• _WHAT IS REQUIRED_
Begin at the line below that has "[中文 README](ht". Stop after the line that has "Well... it don't", repeating each line exactly and leaving out the pictures.

Plain-text document sources:
Content starts
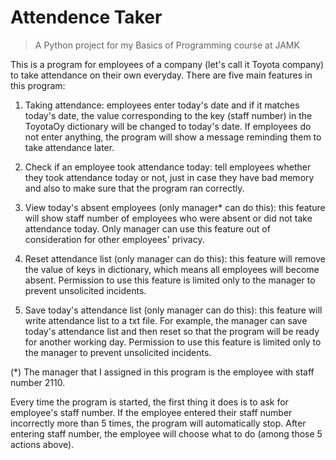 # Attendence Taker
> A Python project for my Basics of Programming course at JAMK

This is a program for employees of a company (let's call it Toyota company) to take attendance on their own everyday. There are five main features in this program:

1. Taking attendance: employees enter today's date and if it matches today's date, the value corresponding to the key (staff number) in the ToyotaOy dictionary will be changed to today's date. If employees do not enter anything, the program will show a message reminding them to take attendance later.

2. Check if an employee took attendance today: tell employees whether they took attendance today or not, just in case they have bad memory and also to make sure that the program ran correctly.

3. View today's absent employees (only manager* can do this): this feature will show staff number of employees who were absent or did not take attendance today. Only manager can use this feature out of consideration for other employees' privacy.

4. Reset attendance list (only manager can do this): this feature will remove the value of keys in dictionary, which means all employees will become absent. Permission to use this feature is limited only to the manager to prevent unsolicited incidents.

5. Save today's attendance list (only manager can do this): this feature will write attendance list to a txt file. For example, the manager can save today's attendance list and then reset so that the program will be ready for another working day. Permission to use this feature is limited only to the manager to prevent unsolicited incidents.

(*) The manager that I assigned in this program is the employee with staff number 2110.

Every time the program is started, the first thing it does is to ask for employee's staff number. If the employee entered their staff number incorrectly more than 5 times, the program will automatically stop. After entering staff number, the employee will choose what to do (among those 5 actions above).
Content ends
Content starts
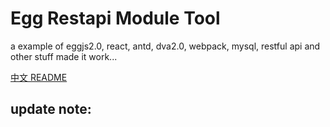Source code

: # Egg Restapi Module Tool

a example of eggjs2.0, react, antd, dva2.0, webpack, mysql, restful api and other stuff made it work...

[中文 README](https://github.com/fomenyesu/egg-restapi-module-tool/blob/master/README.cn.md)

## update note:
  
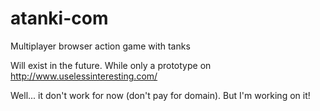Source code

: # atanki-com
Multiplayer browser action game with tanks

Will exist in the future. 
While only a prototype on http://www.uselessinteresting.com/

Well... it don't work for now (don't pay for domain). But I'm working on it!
Content ends
Content starts
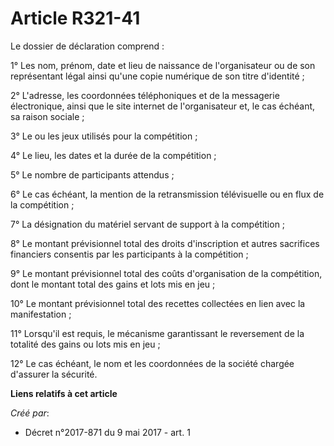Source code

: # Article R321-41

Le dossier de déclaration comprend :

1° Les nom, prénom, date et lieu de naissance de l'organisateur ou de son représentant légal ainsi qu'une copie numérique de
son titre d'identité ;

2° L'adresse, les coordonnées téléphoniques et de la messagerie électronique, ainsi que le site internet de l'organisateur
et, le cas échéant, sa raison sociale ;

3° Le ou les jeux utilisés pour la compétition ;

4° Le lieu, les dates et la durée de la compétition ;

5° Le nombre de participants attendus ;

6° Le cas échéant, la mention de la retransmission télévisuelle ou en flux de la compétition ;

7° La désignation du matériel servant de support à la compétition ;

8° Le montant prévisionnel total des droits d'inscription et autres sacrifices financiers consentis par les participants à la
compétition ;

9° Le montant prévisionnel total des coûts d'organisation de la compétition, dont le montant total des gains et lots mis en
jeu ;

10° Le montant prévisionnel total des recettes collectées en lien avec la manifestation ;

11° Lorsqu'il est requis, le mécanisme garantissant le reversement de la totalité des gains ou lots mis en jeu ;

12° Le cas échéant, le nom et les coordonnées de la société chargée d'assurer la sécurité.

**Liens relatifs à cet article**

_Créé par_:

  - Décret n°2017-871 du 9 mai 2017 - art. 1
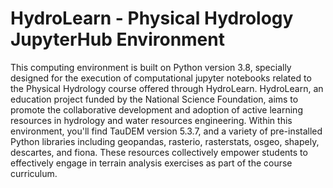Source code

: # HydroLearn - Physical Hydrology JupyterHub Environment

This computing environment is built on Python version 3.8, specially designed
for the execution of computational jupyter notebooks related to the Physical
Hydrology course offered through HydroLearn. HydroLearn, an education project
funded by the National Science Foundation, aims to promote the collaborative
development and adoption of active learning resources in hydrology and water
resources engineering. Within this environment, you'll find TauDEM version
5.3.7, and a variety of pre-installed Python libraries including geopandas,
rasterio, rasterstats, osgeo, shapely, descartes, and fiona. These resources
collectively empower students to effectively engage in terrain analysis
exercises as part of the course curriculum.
Content ends
• _ANSWER SPACE_
[中文 README](https://github.com/fomenyesu/egg-restapi-module-tool/blob/master/README.cn.md)

## update note:
  
Source code

: # atanki-com
Multiplayer browser action game with tanks

Will exist in the future. 
While only a prototype on http://www.uselessinteresting.com/

Well... it don't work for now (don't pay for domain). But I'm working on it!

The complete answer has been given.